> _TASK TO CARRY OUT_:
Copy out the data that comes next, character for character, and leave the images aside.
═════ RECORDS FOR THE EXERCISE ═════
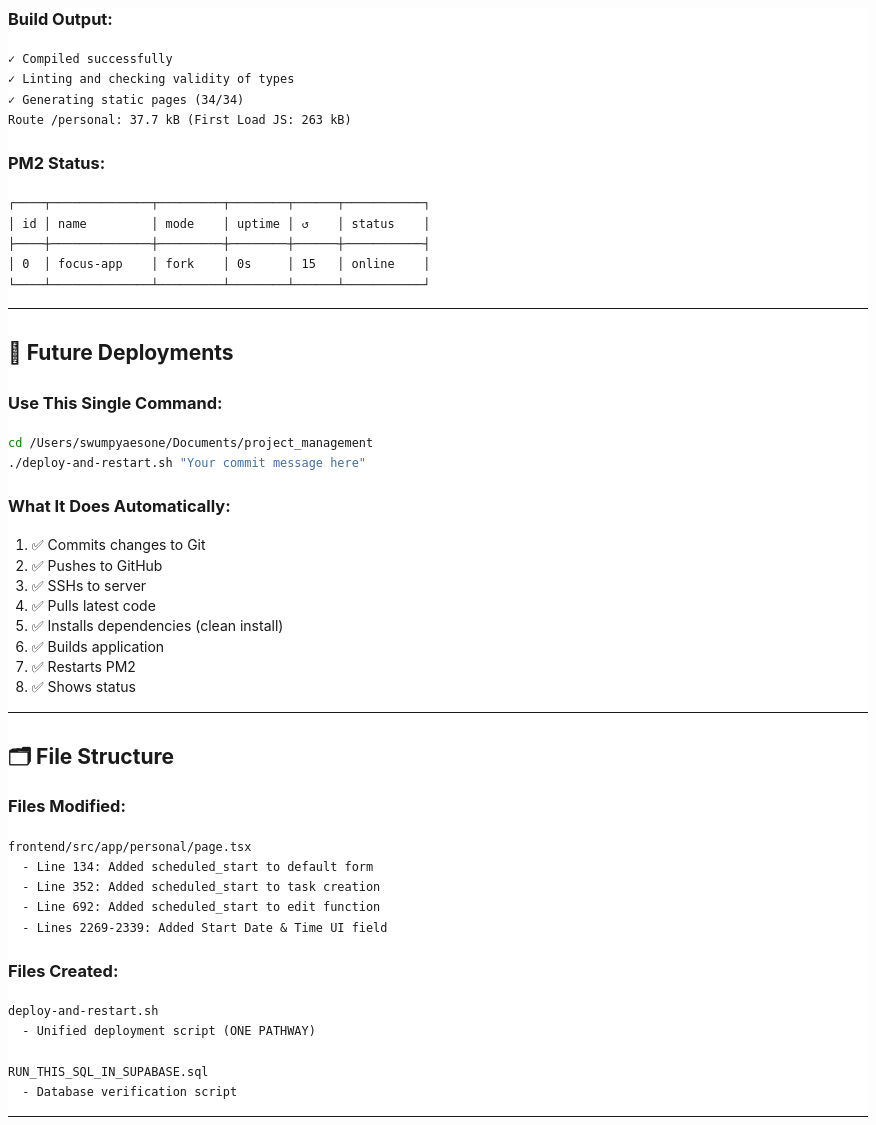 ### Build Output:
```
✓ Compiled successfully
✓ Linting and checking validity of types
✓ Generating static pages (34/34)
Route /personal: 37.7 kB (First Load JS: 263 kB)
```

### PM2 Status:
```
┌────┬──────────────┬─────────┬────────┬──────┬───────────┐
│ id │ name         │ mode    │ uptime │ ↺    │ status    │
├────┼──────────────┼─────────┼────────┼──────┼───────────┤
│ 0  │ focus-app    │ fork    │ 0s     │ 15   │ online    │
└────┴──────────────┴─────────┴────────┴──────┴───────────┘
```

---

## 🚀 Future Deployments

### Use This Single Command:
```bash
cd /Users/swumpyaesone/Documents/project_management
./deploy-and-restart.sh "Your commit message here"
```

### What It Does Automatically:
1. ✅ Commits changes to Git
2. ✅ Pushes to GitHub
3. ✅ SSHs to server
4. ✅ Pulls latest code
5. ✅ Installs dependencies (clean install)
6. ✅ Builds application
7. ✅ Restarts PM2
8. ✅ Shows status

---

## 🗂️ File Structure

### Files Modified:
```
frontend/src/app/personal/page.tsx
  - Line 134: Added scheduled_start to default form
  - Line 352: Added scheduled_start to task creation
  - Line 692: Added scheduled_start to edit function
  - Lines 2269-2339: Added Start Date & Time UI field
```

### Files Created:
```
deploy-and-restart.sh
  - Unified deployment script (ONE PATHWAY)
  
RUN_THIS_SQL_IN_SUPABASE.sql
  - Database verification script
```

---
═════
> _OUTPUT_:
 ### Build Output:
```
✓ Compiled successfully
✓ Linting and checking validity of types
✓ Generating static pages (34/34)
Route /personal: 37.7 kB (First Load JS: 263 kB)
```

### PM2 Status:
```
┌────┬──────────────┬─────────┬────────┬──────┬───────────┐
│ id │ name         │ mode    │ uptime │ ↺    │ status    │
├────┼──────────────┼─────────┼────────┼──────┼───────────┤
│ 0  │ focus-app    │ fork    │ 0s     │ 15   │ online    │
└────┴──────────────┴─────────┴────────┴──────┴───────────┘
```

---

## 🚀 Future Deployments

### Use This Single Command:
```bash
cd /Users/swumpyaesone/Documents/project_management
./deploy-and-restart.sh "Your commit message here"
```

### What It Does Automatically:
1. ✅ Commits changes to Git
2. ✅ Pushes to GitHub
3. ✅ SSHs to server
4. ✅ Pulls latest code
5. ✅ Installs dependencies (clean install)
6. ✅ Builds application
7. ✅ Restarts PM2
8. ✅ Shows status

---

## 🗂️ File Structure

### Files Modified:
```
frontend/src/app/personal/page.tsx
  - Line 134: Added scheduled_start to default form
  - Line 352: Added scheduled_start to task creation
  - Line 692: Added scheduled_start to edit function
  - Lines 2269-2339: Added Start Date & Time UI field
```

### Files Created:
```
deploy-and-restart.sh
  - Unified deployment script (ONE PATHWAY)
  
RUN_THIS_SQL_IN_SUPABASE.sql
  - Database verification script
```

---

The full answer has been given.